The valve configuration is such that, when hydraulic fluid flows through the valve configuration,

From the first conduit to the second conduit, more hydraulic fluid passes through the flow control valve than through the check valve;

The method may include a flow control valve and a check valve configured to pass more hydraulic fluid from the second conduit to the first conduit through the check valve than passes through the flow control valve.

The check valve may be configured such that hydraulic fluid cannot flow through the check valve when flowing from the first conduit to the second conduit through the valve configuration.

the valve configuration further comprising first and second internal conduits, each internal conduit in fluid communication with a respective end of the first and second conduits;

the flow control valve controls the flow of hydraulic fluid through the first internal conduit;

The check valve controls the flow of hydraulic fluid through the second internal conduit.

The valve configuration is such that, when hydraulic fluid flows through the valve configuration,

a pressure compensator and a flow control valve configured such that, from the first conduit to the second conduit, the hydraulic fluid flow can be regulated by the pressure compensator, and from the second conduit to the first conduit, the hydraulic fluid flow is not regulated by the pressure compensator.
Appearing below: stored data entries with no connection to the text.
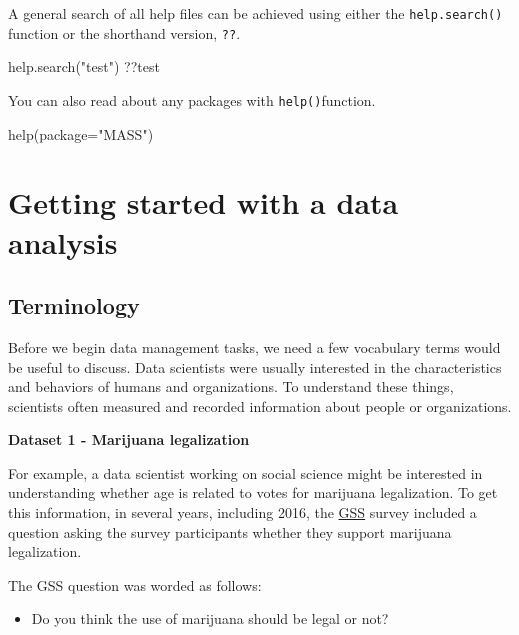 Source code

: \documentclass[
]{book}
\newenvironment{Shaded}{\begin{snugshade}}{\end{snugshade}}
\newcommand{\AttributeTok}[1]{\textcolor[rgb]{0.77,0.63,0.00}{#1}}
\newcommand{\FunctionTok}[1]{\textcolor[rgb]{0.00,0.00,0.00}{#1}}
\newcommand{\NormalTok}[1]{#1}
\newcommand{\StringTok}[1]{\textcolor[rgb]{0.31,0.60,0.02}{#1}}
\providecommand{\tightlist}{%
  \setlength{\itemsep}{0pt}\setlength{\parskip}{0pt}}
\begin{document}
A general search of all help files can be achieved using either the \texttt{help.search()} function or the shorthand version, \texttt{??}.

\begin{Shaded}
\begin{Highlighting}[]
\FunctionTok{help.search}\NormalTok{(}\StringTok{"test"}\NormalTok{)}
\NormalTok{??test}
\end{Highlighting}
\end{Shaded}

You can also read about any packages with \texttt{help()}function.

\begin{Shaded}
\begin{Highlighting}[]
\FunctionTok{help}\NormalTok{(}\AttributeTok{package=}\StringTok{"MASS"}\NormalTok{)}
\end{Highlighting}
\end{Shaded}

\hypertarget{getting-started-with-a-data-analysis}{%
\chapter{Getting started with a data analysis}\label{getting-started-with-a-data-analysis}}

\hypertarget{terminology}{%
\section{Terminology}\label{terminology}}

Before we begin data management tasks, we need a few vocabulary terms
would be useful to discuss. Data scientists were usually interested in
the characteristics and behaviors of humans and organizations. To
understand these things, scientists often measured and recorded
information about people or organizations.

\textbf{Dataset 1 - Marijuana legalization}

For example, a data scientist working on social science might be
interested in understanding whether age is related to votes for
marijuana legalization. To get this information, in several years,
including 2016, the \href{https://gssdataexplorer.norc.org}{GSS} survey
included a question asking the survey participants whether they support
marijuana legalization.

The GSS question was worded as follows:

\begin{itemize}
\tightlist
\item
  Do you think the use of marijuana should be legal or not?
\end{itemize}
\end{document}
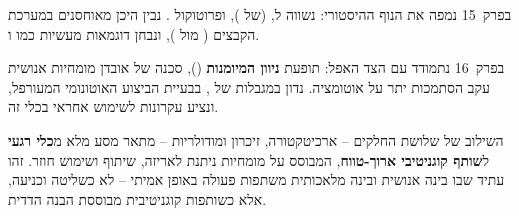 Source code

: בפרק~\num{15} נמפה את הנוף ההיסטורי: נשווה  ל,  (של ), ופרוטוקול . נבין היכן מאוחסנים  במערכת הקבצים ( מול ), ונבחן דוגמאות מעשיות כמו  ו.

בפרק~\num{16} נתמודד עם הצד האפל: תופעת \textbf{ניוון המיומנות} (), סכנה של אובדן מומחיות אנושית עקב הסתמכות יתר על אוטומציה. נדון במגבלות של , בבעיית הביצוע האוטונומי המעורפל, ונציע עקרונות לשימוש אחראי בכלי זה.

השילוב של שלושת החלקים – ארכיטקטורה, זיכרון ומודולריות – מתאר מסע מלא מ\textbf{כלי רגעי} ל\textbf{שותף קוגניטיבי ארוך-טווח}, המבוסס על מומחיות ניתנת לאריזה, שיתוף ושימוש חוזר. זהו עתיד שבו בינה אנושית ובינה מלאכותית משתפות פעולה באופן אמיתי – לא כשליטה וכניעה, אלא כשותפות קוגניטיבית מבוססת הבנה הדדית.
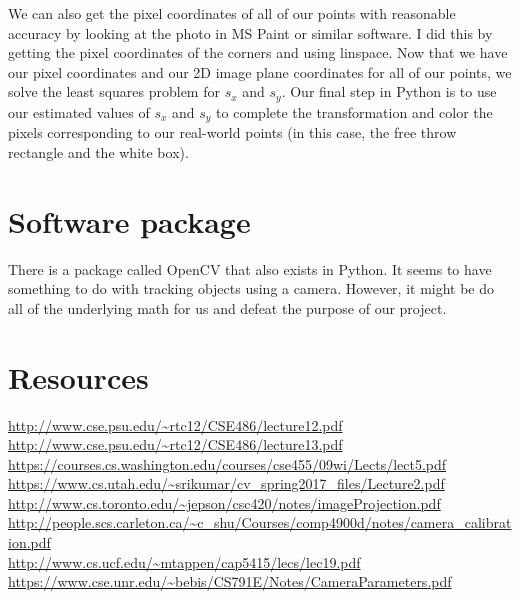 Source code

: \documentclass{article}
\begin{document}
We can also get the pixel coordinates of all of our points with reasonable accuracy by looking at the photo in MS Paint or similar software. I did this by getting the pixel coordinates of the corners and using linspace. Now that we have our pixel coordinates and our 2D image plane coordinates for all of our points, we solve the least squares problem for $s_x$ and $s_y$. Our final step in Python is to use our estimated values of $s_x$ and $s_y$ to complete the transformation and color the pixels corresponding to our real-world points (in this case, the free throw rectangle and the white box).

\section{Software package}
There is a package called OpenCV that also exists in Python. It seems to have something to do with tracking objects using a camera. However, it might be do all of the underlying math for us and defeat the purpose of our project.

\bigskip
\section{Resources}
\url{http://www.cse.psu.edu/~rtc12/CSE486/lecture12.pdf} \\
\url{http://www.cse.psu.edu/~rtc12/CSE486/lecture13.pdf} \\
\url{https://courses.cs.washington.edu/courses/cse455/09wi/Lects/lect5.pdf} \\
\url{https://www.cs.utah.edu/~srikumar/cv_spring2017_files/Lecture2.pdf} \\
\url{http://www.cs.toronto.edu/~jepson/csc420/notes/imageProjection.pdf} \\
\url{http://people.scs.carleton.ca/~c_shu/Courses/comp4900d/notes/camera_calibration.pdf} \\
\url{http://www.cs.ucf.edu/~mtappen/cap5415/lecs/lec19.pdf} \\
\url{https://www.cse.unr.edu/~bebis/CS791E/Notes/CameraParameters.pdf} \\
\end{document}
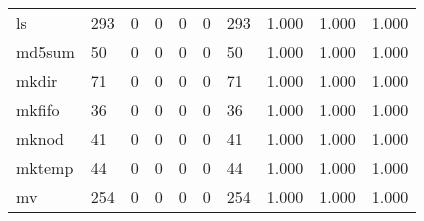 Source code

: \begin{longtable}{lp{1.3cm}p{1.3cm}p{1.3cm}p{1.3cm}p{1.3cm}p{1.3cm}p{1.3cm}p{1.3cm}p{1.3cm}}
ls        &                    293 &                                             0 &                                            0 &                                           0 &                                            0 &                                        293 &                                1.000 &                                  1.000 &                                1.000 \\
md5sum    &                     50 &                                             0 &                                            0 &                                           0 &                                            0 &                                         50 &                                1.000 &                                  1.000 &                                1.000 \\
mkdir     &                     71 &                                             0 &                                            0 &                                           0 &                                            0 &                                         71 &                                1.000 &                                  1.000 &                                1.000 \\
mkfifo    &                     36 &                                             0 &                                            0 &                                           0 &                                            0 &                                         36 &                                1.000 &                                  1.000 &                                1.000 \\
mknod     &                     41 &                                             0 &                                            0 &                                           0 &                                            0 &                                         41 &                                1.000 &                                  1.000 &                                1.000 \\
mktemp    &                     44 &                                             0 &                                            0 &                                           0 &                                            0 &                                         44 &                                1.000 &                                  1.000 &                                1.000 \\
mv        &                    254 &                                             0 &                                            0 &                                           0 &                                            0 &                                        254 &                                1.000 &                                  1.000 &                                1.000 \\

\end{longtable}
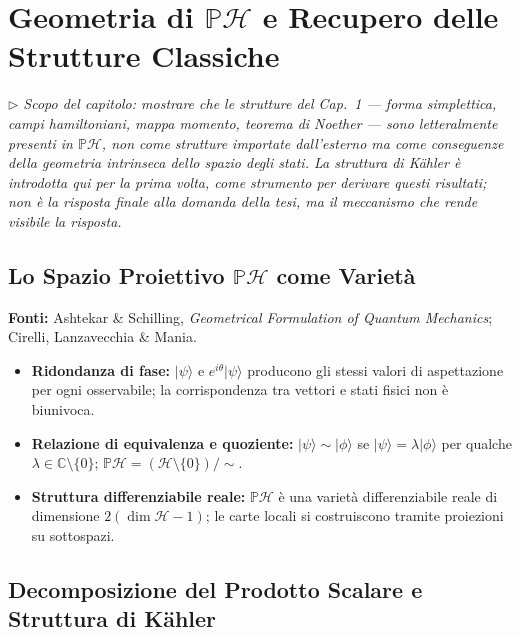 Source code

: \documentclass[12pt, a4paper]{article}
\newcommand{\fonti}[1]{%
	\begin{fontebox}
		\textcolor{fontecolor}{\footnotesize\textbf{Fonti:} #1}
	\end{fontebox}%
}
\newcommand{\nota}[1]{%
	\par\smallskip
	\noindent\textit{\small $\triangleright$\; #1}
	\par\smallskip
}
\begin{document}
	\section{Geometria di $\mathbb{P}\mathcal{H}$ e Recupero delle Strutture Classiche}
	
	\nota{Scopo del capitolo: mostrare che le strutture del Cap.\ 1 --- forma simplettica,
		campi hamiltoniani, mappa momento, teorema di Noether --- sono letteralmente presenti
		in $\mathbb{P}\mathcal{H}$, non come strutture importate dall'esterno ma come
		conseguenze della geometria intrinseca dello spazio degli stati. La struttura di
		Kähler è introdotta qui per la prima volta, come strumento per derivare questi
		risultati; non è la risposta finale alla domanda della tesi, ma il meccanismo che
		rende visibile la risposta.}
	
	\subsection{Lo Spazio Proiettivo $\mathbb{P}\mathcal{H}$ come Varietà}
	
	\fonti{Ashtekar \& Schilling, \textit{Geometrical Formulation of Quantum Mechanics};
		Cirelli, Lanzavecchia \& Mania.}
	
	\begin{itemize}
		\item \textbf{Ridondanza di fase:} $|\psi\rangle$ e $e^{i\theta}|\psi\rangle$
		producono gli stessi valori di aspettazione per ogni osservabile; la corrispondenza
		tra vettori e stati fisici non è biunivoca.
		\item \textbf{Relazione di equivalenza e quoziente:} $|\psi\rangle \sim |\phi\rangle$
		se $|\psi\rangle = \lambda|\phi\rangle$ per qualche $\lambda \in \mathbb{C}\setminus\{0\}$;
		$\mathbb{P}\mathcal{H} = (\mathcal{H}\setminus\{0\})/{\sim}$.
		\item \textbf{Struttura differenziabile reale:} $\mathbb{P}\mathcal{H}$ è una varietà
		differenziabile reale di dimensione $2(\dim\mathcal{H}-1)$; le carte locali si
		costruiscono tramite proiezioni su sottospazi.
	\end{itemize}
	
	\subsection{Decomposizione del Prodotto Scalare e Struttura di Kähler}
	
\end{document}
It can be included.

The pressure compensator includes a spool displaceable between an open position, where flow of hydraulic fluid through the valve member is not controlled by the pressure compensator, and a closed position, where hydraulic fluid does not flow through the valve member; and, opening the spool. A spring arranged to bias the position.

The valve configuration also includes a first pressure conduit in fluid communication with a first side of the flow control valve and a first end of the spool, the first side of the flow control valve being generated by hydraulic fluid flowing through the flow control valve. a first pressure conduit, a backpressure of which forces the spool toward an open position; A second pressure conduit in fluid communication with the second side of the flow control valve and the second end of the spool, wherein the back pressure on the second side of the flow control valve created by the hydraulic fluid flowing through the flow control valve causes the spool to close. It may further include a second pressure conduit that is forced to face the position.
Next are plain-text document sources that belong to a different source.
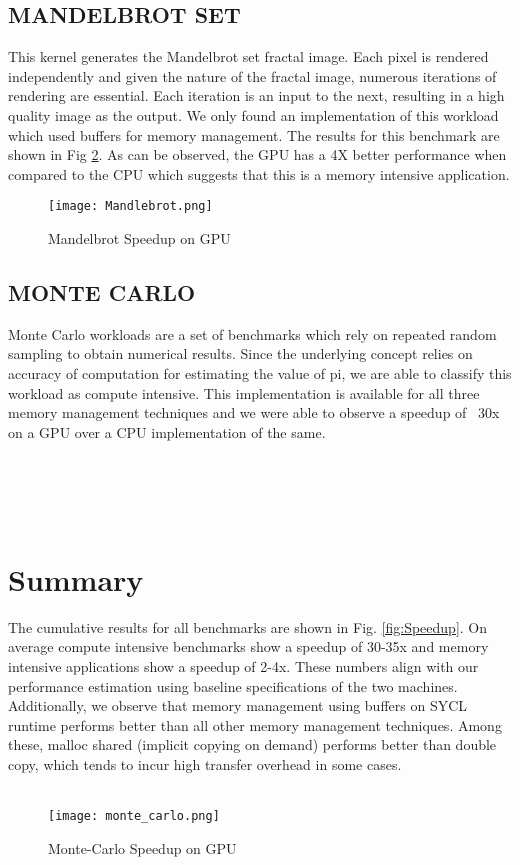 \documentclass[14pt,fleqn]{article}
\begin{document}
\subsection{MANDELBROT SET}
This kernel generates the Mandelbrot set fractal image. Each pixel is rendered independently and given the nature of the fractal image, numerous iterations of rendering are essential. Each iteration is an input to the next, resulting in a high quality image as the output. We only found an implementation of this workload which used buffers for memory management. The results for this benchmark are shown in Fig \ref{fig:Mandlebrot}. As can be observed, the GPU has a 4X better performance when compared to the CPU which suggests that this is a memory intensive application.
\begin{figure}
\centering
    \texttt{[image: Mandlebrot.png]}
    \caption{Mandelbrot Speedup on GPU}
    \label{fig:Mandlebrot}
\end{figure}
\subsection{MONTE CARLO}
Monte Carlo workloads are a set of benchmarks which rely on repeated random sampling to obtain numerical results. Since the underlying concept relies on accuracy of computation for estimating the value of pi, we are able to classify this workload as compute intensive. This implementation is available for all three memory management techniques and we were able to observe a speedup of ~30x on a GPU over a CPU implementation of the same. \\\\\\\\\
\section{Summary}
The cumulative results for all benchmarks are shown in Fig. \ref{fig:Speedup}. On average compute intensive benchmarks show a speedup of 30-35x and memory intensive applications show a speedup of 2-4x. These numbers align with our performance estimation using baseline specifications of the two machines. Additionally, we observe that memory management using buffers on SYCL runtime performs better than all other memory management techniques. Among these, malloc shared (implicit copying on demand) performs better than double copy, which tends to incur high transfer overhead in some cases.\\\\
\begin{figure}
\centering
    \texttt{[image: monte\_carlo.png]}
    \caption{Monte-Carlo Speedup on GPU}
    \label{fig:Mandlebrot}
\end{figure}
\end{document}

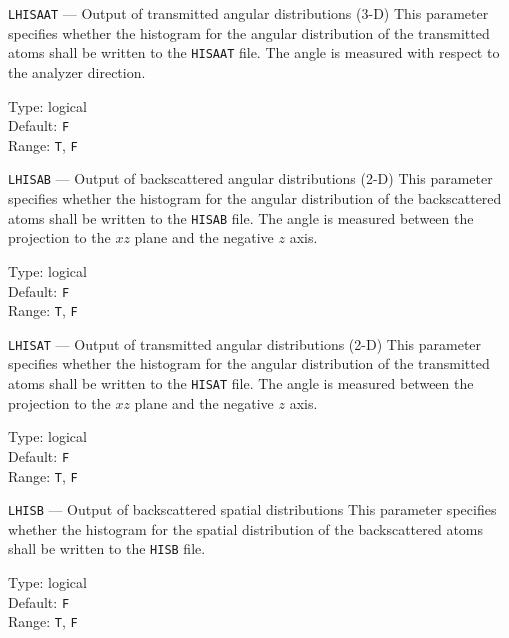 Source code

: \begin{keydescription}{\texttt{LHISAAT} --- Output of transmitted angular distributions (3-D)}
%
  This parameter specifies whether the histogram for the angular distribution of the 
  transmitted atoms shall be written to the \texttt{HISAAT} file. The angle is measured
  with respect to the analyzer direction.
  \begin{keytab}
    Type:    \> logical \\
    Default: \> \texttt{F} \\
    Range:   \> \texttt{T}, \texttt{F} 
  \end{keytab}
\end{keydescription}

\begin{keydescription}{\texttt{LHISAB} --- Output of backscattered angular distributions (2-D)}
%
  This parameter specifies whether the histogram for the angular distribution of the 
  backscattered atoms shall be written to the \texttt{HISAB} file. The angle is measured
  between the projection to the $xz$ plane and the negative $z$ axis.
  \begin{keytab}
    Type:    \> logical \\
    Default: \> \texttt{F} \\
    Range:   \> \texttt{T}, \texttt{F} 
  \end{keytab}
\end{keydescription}

\begin{keydescription}{\texttt{LHISAT} --- Output of transmitted angular distributions (2-D)}
%
  This parameter specifies whether the histogram for the angular distribution of the 
  transmitted atoms shall be written to the \texttt{HISAT} file. The angle is measured
  between the projection to the $xz$ plane and the negative $z$ axis.
  \begin{keytab}
    Type:    \> logical \\
    Default: \> \texttt{F} \\
    Range:   \> \texttt{T}, \texttt{F} 
  \end{keytab}
\end{keydescription}

\begin{keydescription}{\texttt{LHISB} --- Output of backscattered spatial distributions}
%
  This parameter specifies whether the histogram for the spatial distribution of the 
  backscattered atoms shall be written to the \texttt{HISB} file.
  \begin{keytab}
    Type:    \> logical \\
    Default: \> \texttt{F} \\
    Range:   \> \texttt{T}, \texttt{F} 
  \end{keytab}
\end{keydescription}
The braking system further includes an elongate sleeve connected to the internal gear, the elongate sleeve axially aligned with the shaft of the reel, and the elongate sleeve securing the internal gear to the shaft. In order to do this, it may further include an internal lumen configured to receive the shaft.

The braking force of the braking system may be adjusted by the flow control valve.

The braking force of the braking system can be adjusted by the size of the inlet orifice.

The braking force of the braking system can be adjusted by the size of the outlet orifice.

The braking force of the braking system may be adjusted by the viscosity of the hydraulic fluid included in the braking system.

The hydraulic fluid included in the braking system may include oil.

The housing may be releasably attached to the drum.

The housing may be substantially cylindrical.

The housing may be made of plastic.

The valve configuration, first and second conduits may be formed integrally within the housing.

Embodiments of the present invention will now be described by way of example only and with reference to the accompanying drawings.
1 is an elevation view of a braking system according to one embodiment of the present invention.
Figure 2 is an elevation view of a hose reel on which a braking system may be installed.
3 is a schematic diagram of a hydraulic circuit that may be included in a braking system.
Figure 4 is an elevation view of a braking system according to another embodiment of the present invention.
Figure 5 is a cross-sectional view of the braking system of Figure 4;
Figure 6 is a cross-sectional view along line AA of the braking system of Figure 4;
Figure 7 is an elevation view of a braking system according to another embodiment of the present invention.
Figure 8 is a cross-sectional view of the braking system of Figure 7;
Figure 9 is an enlarged view of the valve configuration shown in Figure 8.
Figure 10 is a cross-sectional view along line BB of the braking system of Figure 7;

Referring to the drawings, exemplary embodiments of the present invention provide a braking system (10) including a housing (12) fitted within a drum (14) of a reel (16) and configured to rotate with the drum (14) during use. do. The braking system 10 further includes a gerotor 18 including an internal gear 20 and an external gear 22 disposed inside the housing 12. The internal gear 20 may be attached to the shaft 24 of the reel 16 and the external gear 22 is configured to rotate relative to the internal gear 20 with the housing 12 during use, whereby Hydraulic fluid is pumped through the gerotor 18 to prevent rotation of the drum 14.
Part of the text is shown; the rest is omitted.